(Material for this task Opens)
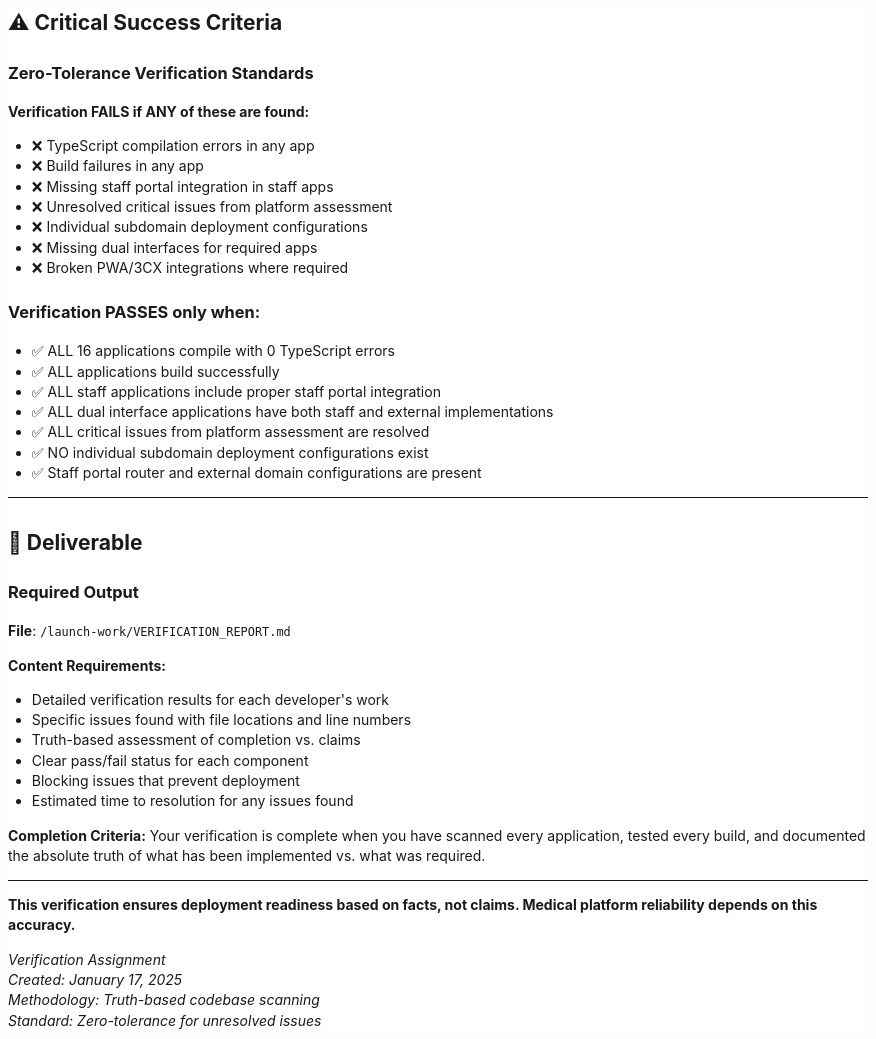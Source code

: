 
## ⚠️ **Critical Success Criteria**

### **Zero-Tolerance Verification Standards**

**Verification FAILS if ANY of these are found:**
- ❌ TypeScript compilation errors in any app
- ❌ Build failures in any app  
- ❌ Missing staff portal integration in staff apps
- ❌ Unresolved critical issues from platform assessment
- ❌ Individual subdomain deployment configurations
- ❌ Missing dual interfaces for required apps
- ❌ Broken PWA/3CX integrations where required

### **Verification PASSES only when:**
- ✅ ALL 16 applications compile with 0 TypeScript errors
- ✅ ALL applications build successfully
- ✅ ALL staff applications include proper staff portal integration
- ✅ ALL dual interface applications have both staff and external implementations
- ✅ ALL critical issues from platform assessment are resolved
- ✅ NO individual subdomain deployment configurations exist
- ✅ Staff portal router and external domain configurations are present

---

## 🎯 **Deliverable**

### **Required Output**

**File**: `/launch-work/VERIFICATION_REPORT.md`

**Content Requirements:**
- Detailed verification results for each developer's work
- Specific issues found with file locations and line numbers
- Truth-based assessment of completion vs. claims
- Clear pass/fail status for each component
- Blocking issues that prevent deployment
- Estimated time to resolution for any issues found

**Completion Criteria:**
Your verification is complete when you have scanned every application, tested every build, and documented the absolute truth of what has been implemented vs. what was required.

---

**This verification ensures deployment readiness based on facts, not claims. Medical platform reliability depends on this accuracy.**

*Verification Assignment*  
*Created: January 17, 2025*  
*Methodology: Truth-based codebase scanning*  
*Standard: Zero-tolerance for unresolved issues*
(Material for this task Closes)
◆ Requirement ◆
Copy word for word each line of the data above, from the first through the one containing "- ❌ Build failures in any app", and include no pictures.

◆ Answer section ◆
Source code

: 
## ⚠️ **Critical Success Criteria**

### **Zero-Tolerance Verification Standards**

**Verification FAILS if ANY of these are found:**
- ❌ TypeScript compilation errors in any app
- ❌ Build failures in any app  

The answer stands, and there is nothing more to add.